Lately, I’ve been hearing from friends and acquaintances in our industry, asking about what process to use to value their portable restroom service company. Perhaps tough market conditions in many parts of the country and/or the proliferation of consolidation efforts taking place in our industry are prompting some of you to consider selling your business.

We’ve covered this topic in previous issues of JohnTalk, but since I’ve had so many requests for this information, I thought it was time for a review of the basic valuation formula.

Show me Your EBITDA

To get a ballpark figure of what your company will fetch, you'll have to tackle something called EBITDA. This tongue-twisting acronym stands for Earnings before Interest, Taxes, Depreciation, and Amortization.

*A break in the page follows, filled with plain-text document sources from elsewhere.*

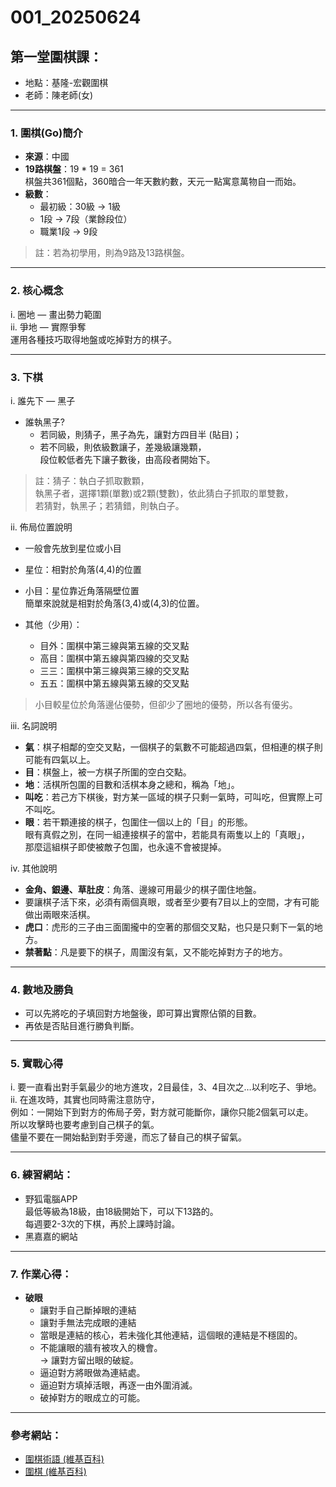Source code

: # 001_20250624

## 第一堂圍棋課：
- 地點：基隆-宏觀圍棋  
- 老師：陳老師(女)

---

### 1. 圍棋(Go)簡介
- **來源**：中國  
- **19路棋盤**：19 * 19 = 361  
  棋盤共361個點，360暗合一年天數約數，天元一點寓意萬物自一而始。  
- **級數**：  
  - 最初級：30級 → 1級  
  - 1段 -> 7段（業餘段位）  
  - 職業1段 -> 9段  

> 註：若為初學用，則為9路及13路棋盤。

---

### 2. 核心概念
i. 圈地 — 畫出勢力範圍  
ii. 爭地 — 實際爭奪  
運用各種技巧取得地盤或吃掉對方的棋子。

---

### 3. 下棋
i. 誰先下 — 黑子  
- 誰執黑子?  
  - 若同級，則猜子，黑子為先，讓對方四目半 (貼目)；  
  - 若不同級，則依級數讓子，差幾級讓幾顆，  
  段位較低者先下讓子數後，由高段者開始下。  

> 註：猜子：執白子抓取數顆，  
> 執黑子者，選擇1顆(單數)或2顆(雙數)，依此猜白子抓取的單雙數，  
> 若猜對，執黑子；若猜錯，則執白子。

ii. 佈局位置說明  
- 一般會先放到星位或小目  
- 星位：相對於角落(4,4)的位置  
- 小目：星位靠近角落隔壁位置  
  簡單來說就是相對於角落(3,4)或(4,3)的位置。  

- 其他（少用）：  
  - 目外：圍棋中第三線與第五線的交叉點  
  - 高目：圍棋中第五線與第四線的交叉點  
  - 三三：圍棋中第三線與第三線的交叉點  
  - 五五：圍棋中第五線與第五線的交叉點  

> 小目較星位於角落邊佔優勢，但卻少了圈地的優勢，所以各有優劣。

iii. 名詞說明  
- **氣**：棋子相鄰的空交叉點，一個棋子的氣數不可能超過四氣，但相連的棋子則可能有四氣以上。  
- **目**：棋盤上，被一方棋子所圍的空白交點。  
- **地**：活棋所包圍的目數和活棋本身之總和，稱為「地」。  
- **叫吃**：若己方下棋後，對方某一區域的棋子只剩一氣時，可叫吃，但實際上可不叫吃。  
- **眼**：若干顆連接的棋子，包圍住一個以上的「目」的形態。  
  眼有真假之別，在同一組連接棋子的當中，若能具有兩隻以上的「真眼」，  
  那麼這組棋子即使被敵子包圍，也永遠不會被提掉。

iv. 其他說明  
- **金角、銀邊、草肚皮**：角落、邊線可用最少的棋子圍住地盤。  
- 要讓棋子活下來，必須有兩個真眼，或者至少要有7目以上的空間，才有可能做出兩眼來活棋。  
- **虎口**：虎形的三子由三面圍攏中的空著的那個交叉點，也只是只剩下一氣的地方。  
- **禁著點**：凡是要下的棋子，周圍沒有氣，又不能吃掉對方子的地方。

---

### 4. 數地及勝負
- 可以先將吃的子填回對方地盤後，即可算出實際佔領的目數。  
- 再依是否貼目進行勝負判斷。

---

### 5. 實戰心得
i. 要一直看出對手氣最少的地方進攻，2目最佳，3、4目次之…以利吃子、爭地。  
ii. 在進攻時，其實也同時需注意防守，  
例如：一開始下到對方的佈局子旁，對方就可能斷你，讓你只能2個氣可以走。  
所以攻擊時也要考慮到自己棋子的氣。  
儘量不要在一開始黏到對手旁邊，而忘了替自己的棋子留氣。

---

### 6. 練習網站：
- 野狐電腦APP  
  最低等級為18級，由18級開始下，可以下13路的。  
  每週要2-3次的下棋，再於上課時討論。  
- 黑嘉嘉的網站

---

### 7. 作業心得：
- **破眼**  
  - 讓對手自己斷掉眼的連結  
  - 讓對手無法完成眼的連結  
  - 當眼是連結的核心，若未強化其他連結，這個眼的連結是不穩固的。  
  - 不能讓眼的牆有被攻入的機會。  
  → 讓對方留出眼的破綻。  
  - 逼迫對方將眼做為連結處。  
  - 逼迫對方填掉活眼，再逐一由外圍消滅。  
  - 破掉對方的眼成立的可能。

---

### 參考網站：
- [圍棋術語 (維基百科)](https://zh.wikipedia.org/zh-tw/%E5%9B%B4%E6%A3%8B%E6%9C%AF%E8%AF%AD)  
- [圍棋 (維基百科)](https://zh.wikipedia.org/zh-tw/%E5%9B%B4%E6%A3%8B)
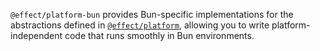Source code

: `@effect/platform-bun` provides Bun-specific implementations for the abstractions defined in [`@effect/platform`](https://github.com/Effect-TS/effect/tree/main/packages/platform), allowing you to write platform-independent code that runs smoothly in Bun environments.
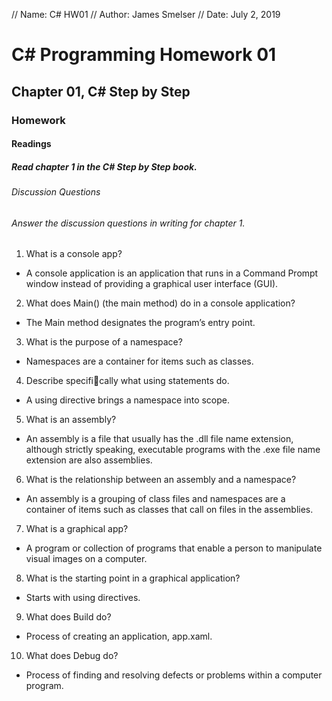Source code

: // Name: C# HW01
// Author: James Smelser
// Date: July 2, 2019

# C# Programming Homework 01
## Chapter 01, C# Step by Step
### Homework
#### Readings
##### Read chapter 1 in the C# Step by Step book.
###### Discussion Questions
###### Answer the discussion questions in writing for chapter 1.
1. What is a console app?
- A console application is an application that runs in a Command Prompt window instead of providing a graphical user interface (GUI).
2. What does Main() (the main method) do in a console application?
- The Main method designates the program’s entry point.
3. What is the purpose of a namespace?
- Namespaces are a container for items such as classes.
4. Describe specifically what using statements do.
- A using directive brings a namespace into scope.
5. What is an assembly?
- An assembly is a file that usually has the .dll file name extension, although strictly speaking, executable programs with the .exe file name extension are also assemblies.
6. What is the relationship between an assembly and a namespace?
- An assembly is a grouping of class files and namespaces are a container of items such as classes that call on files in the assemblies.
7. What is a graphical app?
- A program or collection of programs that enable a person to manipulate visual images on a computer.
8. What is the starting point in a graphical application?
- Starts with using directives.
9. What does Build do?
- Process of creating an application, app.xaml.
10. What does Debug do?
- Process of finding and resolving defects or problems within a computer program.
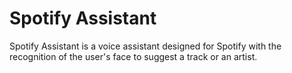 # Spotify Assistant
Spotify Assistant is a voice assistant designed for Spotify with the recognition of the user's face to suggest a track or an artist.


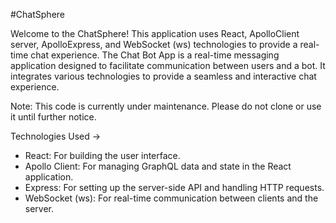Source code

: #ChatSphere

Welcome to the ChatSphere! This application uses React, ApolloClient server, ApolloExpress, and WebSocket (ws) technologies to provide a real-time chat experience.
The Chat Bot App is a real-time messaging application designed to facilitate communication between users and a bot. It integrates various technologies to provide a seamless and interactive chat experience.


Note: This code is currently under maintenance. Please do not clone or use it until further notice.


Technologies Used ->

* React: For building the user interface.
* Apollo Client: For managing GraphQL data and state in the React application.
* Express: For setting up the server-side API and handling HTTP requests.
* WebSocket (ws): For real-time communication between clients and the server.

It is a metric that allows you (and a potential buyer) to value your company based on its cash flow. It makes it easier to compare your business with other service companies that might be subject to different tax and depreciation rates and debt levels.

To calculate your EBITDA, you will probably need to work with your accountant. The process involves adding back items such as interest expenses and taxes into your net profit, then establishing the cost of depreciation, determining the cost of amortization and adding them back as well.

What is Your Price?

Once you have calculated your EBITDA, you must decide what multiple of that number you think is a reasonable price to ask of a potential buyer.

In my experience, portable restroom service companies have traditionally sold for multiples of three to six times EBITDA. Remember, these multiples are just a benchmark. Every company and every marketplace is unique.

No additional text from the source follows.